When it comes to EHRs, design matters
I’ve been writing a lot about social media these days if you haven’t noticed.
It isn’t because I’m fascinated with the actual tools, many of them will have disappeared in the next couple of years. Rather, it is one of the most poignant examples of the incredible participation rates that great user design can induce. The possibilities of how this can transform government and key public issues have me mesmerized.
No public issue is as front and center these days as health care. Leland Berkwits, M.D. wrote into ModernHealthcare.com questioning the conclusions from a study conducted by a group of educators at the University of Illinois at Chicago College of Medicine.
The study was to answer the question: “Does the medical-school curriculum adequately prepare students to diagnose and treat patients using an electronic health record?”
The conclusion Dr. Berkwits questioned?
Rachel Yudkowsky, associate professor and director of the university’s clinical performance center and part of the group that conducted the study concluded that, “What we found is that the students all looked in the medical record, but the majority of them didn’t find the information. We might need to work with the students on how you scan the record because the record is complicated.”
Dr. Berkwits in his letter brings up a compelling point which is that conventional EHRs, not the physicians or students are the problem. He noted as a practicing physician for the past 17 years and having used 5 different systems, none of them were “intuitively easy to use”.
It seems that those that conducted the study and Dr.

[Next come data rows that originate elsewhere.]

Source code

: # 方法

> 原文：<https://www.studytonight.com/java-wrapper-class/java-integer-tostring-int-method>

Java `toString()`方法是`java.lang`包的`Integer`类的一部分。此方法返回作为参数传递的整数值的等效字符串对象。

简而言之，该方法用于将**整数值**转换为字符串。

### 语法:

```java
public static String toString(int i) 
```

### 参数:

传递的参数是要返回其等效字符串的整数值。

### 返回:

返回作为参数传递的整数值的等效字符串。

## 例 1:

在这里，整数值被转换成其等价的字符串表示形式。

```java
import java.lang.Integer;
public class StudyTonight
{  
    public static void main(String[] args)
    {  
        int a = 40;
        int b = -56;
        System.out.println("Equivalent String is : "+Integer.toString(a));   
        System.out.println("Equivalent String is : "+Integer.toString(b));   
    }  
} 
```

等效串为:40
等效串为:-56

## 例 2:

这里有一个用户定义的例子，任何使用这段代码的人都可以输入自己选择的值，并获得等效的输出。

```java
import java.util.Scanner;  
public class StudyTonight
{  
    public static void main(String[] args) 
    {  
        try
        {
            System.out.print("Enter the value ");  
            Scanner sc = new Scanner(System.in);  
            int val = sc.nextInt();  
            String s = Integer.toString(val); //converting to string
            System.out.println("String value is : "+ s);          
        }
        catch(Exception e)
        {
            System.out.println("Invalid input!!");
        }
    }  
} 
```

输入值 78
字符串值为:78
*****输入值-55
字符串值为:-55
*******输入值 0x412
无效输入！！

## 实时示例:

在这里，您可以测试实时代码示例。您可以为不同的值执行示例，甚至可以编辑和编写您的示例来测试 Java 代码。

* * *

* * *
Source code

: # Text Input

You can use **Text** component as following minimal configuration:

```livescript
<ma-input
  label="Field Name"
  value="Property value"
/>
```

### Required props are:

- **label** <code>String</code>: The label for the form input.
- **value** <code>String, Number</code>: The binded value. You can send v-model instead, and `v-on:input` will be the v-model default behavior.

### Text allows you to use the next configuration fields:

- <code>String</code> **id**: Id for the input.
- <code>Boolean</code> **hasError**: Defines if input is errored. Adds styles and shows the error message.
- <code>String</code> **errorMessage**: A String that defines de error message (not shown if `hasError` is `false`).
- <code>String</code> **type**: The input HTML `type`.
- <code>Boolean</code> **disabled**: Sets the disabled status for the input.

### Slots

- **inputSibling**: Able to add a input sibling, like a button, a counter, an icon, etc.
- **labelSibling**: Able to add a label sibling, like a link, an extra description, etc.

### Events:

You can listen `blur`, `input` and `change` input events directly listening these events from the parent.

Berkwits would agree on one issue. Whether it is the EHR or the training of the physician, the disconnect does lead to more user errors such as medication errors that could harm patients.
Aren’t these incidents EHRs are suppose to reduce?
In the interest of fewer errors and achieving the adoption rates needed around meaningful use, it behooves us to make EHRs more intuitive to use. It is much easier and predictable to mold technology around the user than to try to change human behavior.